# [TASK DETAILS]
The copy you return should hold only the lines from the top of the data below through the line with "At this point", each duplicated exactly and with no pictures.

(Extracted data entries)
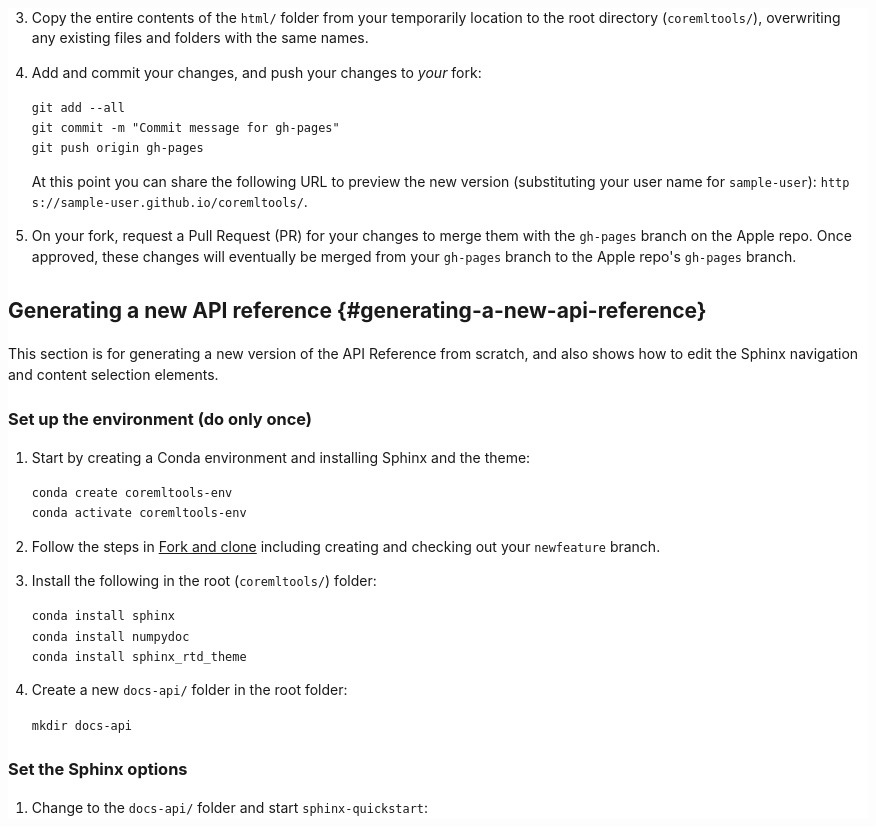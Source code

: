 3. Copy the entire contents of the  `html/` folder from your temporarily location to the root directory (`coremltools/`), overwriting any existing files and folders with the same names.

4. Add and commit your changes, and push your changes to *your* fork: 

	```shell
	git add --all
	git commit -m "Commit message for gh-pages"
	git push origin gh-pages
	```

	At this point you can share the following URL to preview the new version (substituting your user name for `sample-user`): `https://sample-user.github.io/coremltools/`.

5. On your fork, request a Pull Request (PR) for your changes to merge them with the `gh-pages` branch on the Apple repo. Once approved, these changes will eventually be merged from your `gh-pages` branch to the Apple repo's `gh-pages` branch. 


## Generating a new API reference {#generating-a-new-api-reference}

This section is for generating a new version of the API Reference from scratch, and also shows how to edit the Sphinx navigation and content selection elements.


### Set up the environment (do only once)

1. Start by creating a Conda environment and installing Sphinx and the theme:

	```shell
	conda create coremltools-env
	conda activate coremltools-env
	```

2. Follow the steps in [Fork and clone](#fork-and-clone) including creating and checking out your `newfeature` branch.


3. Install the following in the root (`coremltools/`) folder:

	```
	conda install sphinx
	conda install numpydoc
	conda install sphinx_rtd_theme
	```

4. Create a new `docs-api/` folder in the root folder:

	```	
	mkdir docs-api
	```


### Set the Sphinx options

1. Change to the `docs-api/` folder and start `sphinx-quickstart`:
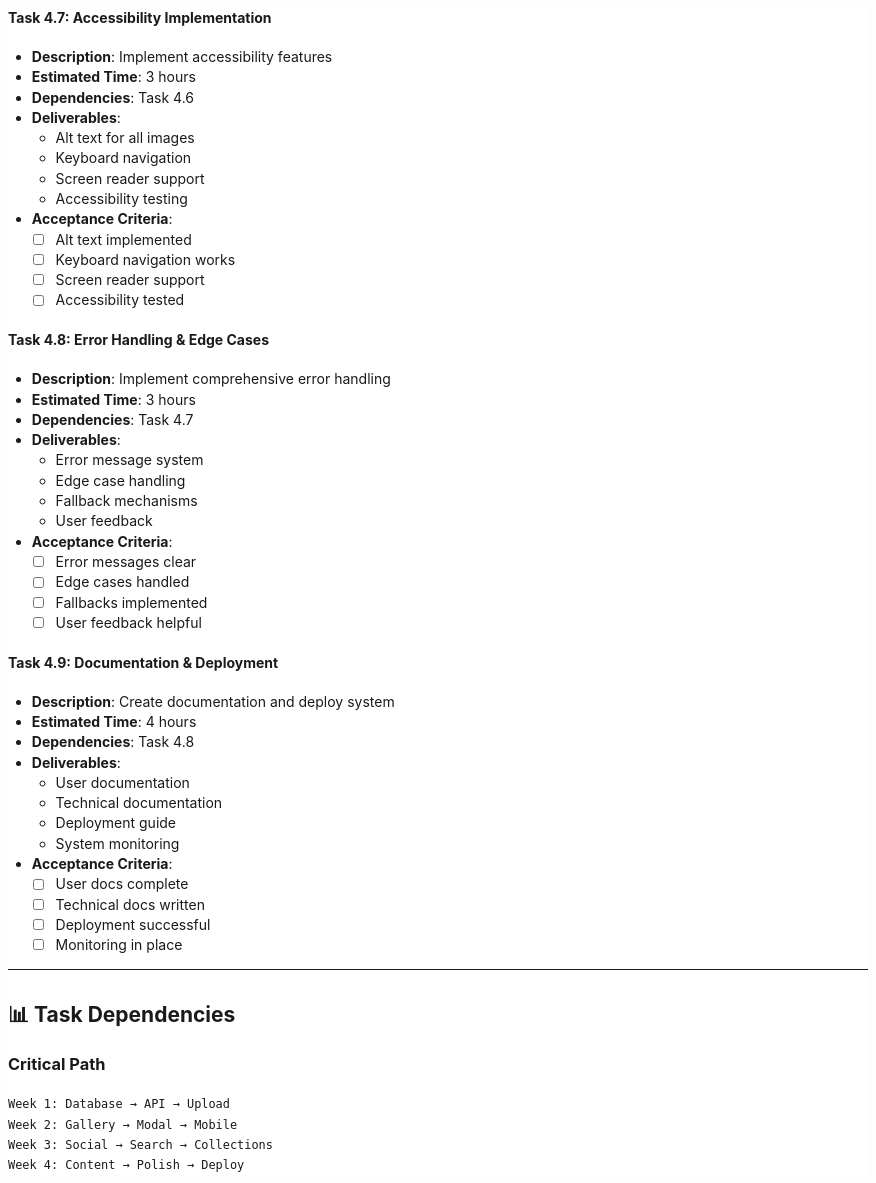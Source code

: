 #### **Task 4.7: Accessibility Implementation**
- **Description**: Implement accessibility features
- **Estimated Time**: 3 hours
- **Dependencies**: Task 4.6
- **Deliverables**: 
  - Alt text for all images
  - Keyboard navigation
  - Screen reader support
  - Accessibility testing
- **Acceptance Criteria**:
  - [ ] Alt text implemented
  - [ ] Keyboard navigation works
  - [ ] Screen reader support
  - [ ] Accessibility tested

#### **Task 4.8: Error Handling & Edge Cases**
- **Description**: Implement comprehensive error handling
- **Estimated Time**: 3 hours
- **Dependencies**: Task 4.7
- **Deliverables**: 
  - Error message system
  - Edge case handling
  - Fallback mechanisms
  - User feedback
- **Acceptance Criteria**:
  - [ ] Error messages clear
  - [ ] Edge cases handled
  - [ ] Fallbacks implemented
  - [ ] User feedback helpful

#### **Task 4.9: Documentation & Deployment**
- **Description**: Create documentation and deploy system
- **Estimated Time**: 4 hours
- **Dependencies**: Task 4.8
- **Deliverables**: 
  - User documentation
  - Technical documentation
  - Deployment guide
  - System monitoring
- **Acceptance Criteria**:
  - [ ] User docs complete
  - [ ] Technical docs written
  - [ ] Deployment successful
  - [ ] Monitoring in place

---

## 📊 Task Dependencies

### **Critical Path**
```
Week 1: Database → API → Upload
Week 2: Gallery → Modal → Mobile
Week 3: Social → Search → Collections
Week 4: Content → Polish → Deploy
```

# [ANSWER TO THE PROBLEM]
Source code

: 3. Copy the entire contents of the  `html/` folder from your temporarily location to the root directory (`coremltools/`), overwriting any existing files and folders with the same names.

4. Add and commit your changes, and push your changes to *your* fork: 

	```shell
	git add --all
	git commit -m "Commit message for gh-pages"
	git push origin gh-pages
	```

	At this point you can share the following URL to preview the new version (substituting your user name for `sample-user`): `https://sample-user.github.io/coremltools/`.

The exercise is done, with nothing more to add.